*** Block opens ***

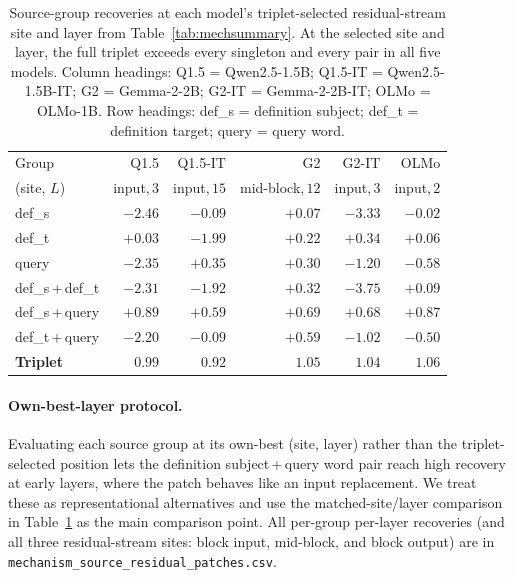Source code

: \documentclass[11pt]{article}
\begin{document}
\begin{table}[H]
\centering
\scriptsize
\setlength{\tabcolsep}{2pt}
\begin{tabular*}{\columnwidth}{@{\extracolsep{\fill}}lrrrrr@{}}
\toprule
Group & Q1.5 & Q1.5-IT & G2 & G2-IT & OLMo \\
(site, $L$) & input,$\,3$ & input,$\,15$ & mid-block,$\,12$ & input,$\,3$ & input,$\,2$ \\
\midrule
def\_s                            & $-2.46$ & $-0.09$ & $+0.07$ & $-3.33$ & $-0.02$ \\
def\_t                            & $+0.03$ & $-1.99$ & $+0.22$ & $+0.34$ & $+0.06$ \\
query                             & $-2.35$ & $+0.35$ & $+0.30$ & $-1.20$ & $-0.58$ \\
def\_s\,+\,def\_t                 & $-2.31$ & $-1.92$ & $+0.32$ & $-3.75$ & $+0.09$ \\
def\_s\,+\,query                  & $+0.89$ & $+0.59$ & $+0.69$ & $+0.68$ & $+0.87$ \\
def\_t\,+\,query                  & $-2.20$ & $-0.09$ & $+0.59$ & $-1.02$ & $-0.50$ \\
\textbf{Triplet}                  & $\mathbf{0.99}$ & $\mathbf{0.92}$ & $\mathbf{1.05}$ & $\mathbf{1.04}$ & $\mathbf{1.06}$ \\
\bottomrule
\end{tabular*}
\caption{Source-group recoveries at each model's triplet-selected residual-stream site and
layer from Table~\ref{tab:mechsummary}. At the selected site and layer, the full triplet
exceeds every singleton and every pair in all five models. Column headings: Q1.5 =
Qwen2.5-1.5B; Q1.5-IT = Qwen2.5-1.5B-IT; G2 = Gemma-2-2B; G2-IT = Gemma-2-2B-IT; OLMo =
OLMo-1B. Row headings: def\_s = definition subject; def\_t = definition target; query =
query word.}
\label{tab:source_group_recovery}
\end{table}

\paragraph{Own-best-layer protocol.}
Evaluating each source group at its own-best (site, layer) rather than the triplet-selected
position lets the definition subject\,+\,query word pair reach high recovery at early layers,
where the patch behaves like an input replacement. We treat these as representational
alternatives and use the matched-site/layer comparison in
Table~\ref{tab:source_group_recovery} as the main comparison point. All per-group per-layer
recoveries (and all three residual-stream sites: block input, mid-block, and block output)
are in \texttt{mechanism\_source\_residual\_\allowbreak patches.csv}.
\end{document}

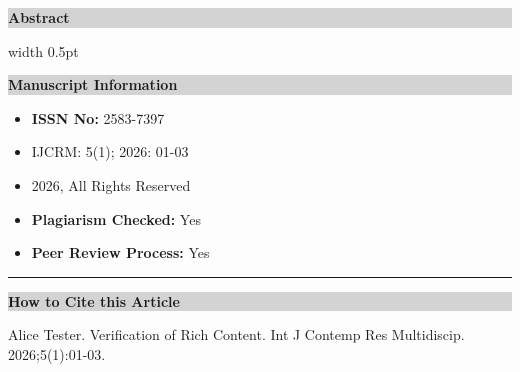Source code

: \documentclass[12pt,a4paper]{article}
\begin{document}
\noindent
\begin{tcolorbox}[
    colback=white,
    colframe=black!70,
    boxrule=0.6pt,
    arc=0pt,
    left=0pt,
    right=0pt,
    top=0pt,
    bottom=0pt,
]

\begin{minipage}[t]{0.64\textwidth}

\fontsize{9}{11}\selectfont

\noindent
\colorbox{lightgray}{
\parbox{\dimexpr\linewidth-2\fboxsep}{
\vspace{2pt}
\textcolor{journalblue}{\textbf{Abstract}}
\vspace{2pt}
}}

\vspace{4pt}



\end{minipage}
\hfill
\vrule width 0.5pt
\hfill
\begin{minipage}[t]{0.34\textwidth}

\fontsize{8.5}{10}\selectfont

\noindent
\colorbox{lightgray}{
\parbox{\dimexpr\linewidth-2\fboxsep}{
\vspace{2pt}
\centering \textcolor{journalblue}{\textbf{Manuscript Information}}
\vspace{2pt}
}}

\begin{itemize}[leftmargin=*, itemsep=-4pt]
\item \textbf{ISSN No:} 2583-7397
\item IJCRM: 5(1); 2026: 01-03
\item \textcopyright{}2026, All Rights Reserved
\item \textbf{Plagiarism Checked:} Yes
\item \textbf{Peer Review Process:} Yes
\end{itemize}

\vspace{4pt}
\hrule
\vspace{4pt}

\noindent
\colorbox{lightgray}{
\parbox{\dimexpr\linewidth-2\fboxsep}{
\vspace{2pt}
\centering \textcolor{journalblue}{\textbf{How to Cite this Article}}
\vspace{2pt}
}}

\vspace{2pt}

Alice Tester. Verification of Rich Content. Int J Contemp Res Multidiscip. 2026;5(1):01-03.


\end{minipage}
\end{tcolorbox}
\end{document}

*** Block closes ***

### [WHAT NEEDS TO BE DONE]
Copy out all the lines of the records that include "headings".

### [TASK RESULT]
exceeds every singleton and every pair in all five models. Column headings: Q1.5 =
OLMo-1B. Row headings: def\_s = definition subject; def\_t = definition target; query =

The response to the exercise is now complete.